To the Editor:

Your article about the TV-viewing habits of Yale undergrads left a bad taste in my mouth. The writer’s observation that, while watching television, Yale students take “a time out to join the masses,” could not have summed up his most disturbing discovery any better. Based on the things Yale students told him, which reflect a snotty and sadistic dismissal of not just American television, but also of the culture and people that surround Yale and fan out to comprise America at large, it will be surprising if any of these students ever take more than “a time out” for people who are different than they are.

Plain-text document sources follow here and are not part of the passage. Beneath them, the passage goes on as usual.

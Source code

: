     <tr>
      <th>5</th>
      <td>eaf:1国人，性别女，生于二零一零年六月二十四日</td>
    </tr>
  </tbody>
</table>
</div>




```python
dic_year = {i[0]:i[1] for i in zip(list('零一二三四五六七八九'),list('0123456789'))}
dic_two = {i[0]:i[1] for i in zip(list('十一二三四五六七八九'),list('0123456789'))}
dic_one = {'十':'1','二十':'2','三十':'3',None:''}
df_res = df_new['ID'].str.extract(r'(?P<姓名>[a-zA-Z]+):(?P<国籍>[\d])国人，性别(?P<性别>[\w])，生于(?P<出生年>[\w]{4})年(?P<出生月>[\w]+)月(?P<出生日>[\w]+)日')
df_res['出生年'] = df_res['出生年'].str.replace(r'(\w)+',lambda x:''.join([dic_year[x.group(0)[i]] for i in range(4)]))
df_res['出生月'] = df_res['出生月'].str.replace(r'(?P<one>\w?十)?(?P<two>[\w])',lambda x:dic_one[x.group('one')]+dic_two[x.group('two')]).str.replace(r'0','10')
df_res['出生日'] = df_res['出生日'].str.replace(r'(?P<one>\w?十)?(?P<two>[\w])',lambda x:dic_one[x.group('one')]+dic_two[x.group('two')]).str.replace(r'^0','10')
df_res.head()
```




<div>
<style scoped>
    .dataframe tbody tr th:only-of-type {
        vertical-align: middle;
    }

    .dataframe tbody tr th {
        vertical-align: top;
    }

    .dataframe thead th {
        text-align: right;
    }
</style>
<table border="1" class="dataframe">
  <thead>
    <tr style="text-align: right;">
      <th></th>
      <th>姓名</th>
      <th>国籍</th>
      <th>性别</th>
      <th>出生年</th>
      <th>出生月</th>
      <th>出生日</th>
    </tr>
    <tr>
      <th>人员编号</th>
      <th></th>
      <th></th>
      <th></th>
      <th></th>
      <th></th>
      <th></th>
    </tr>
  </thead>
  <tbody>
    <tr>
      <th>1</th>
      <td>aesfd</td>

What I find most striking is that students are able to identify deep problems in our culture, problems having to do with gender roles and class stereotypes in programs like “Maury Povich” or “America’s Next Top Model,” and yet choose to mock and to denigrate the people trapped by these problems before any other response.

My ultimate disappointment with these students is not that they are not activists or politicians but rather that their comments reveal a lack of interest in even being citizens. The article offers a portrait of Yale students utterly embarrassed to find themselves capable of enjoying the same entertainment as the rest of the country. Everything they enjoy must be “justified” as a “guilty pleasure” and compartmentalized away as a “low-brow” moment that bears no relation to the rest of their lives.

As a Yale graduate, I’m more embarrassed and put off by this article than I’ve ever been by television.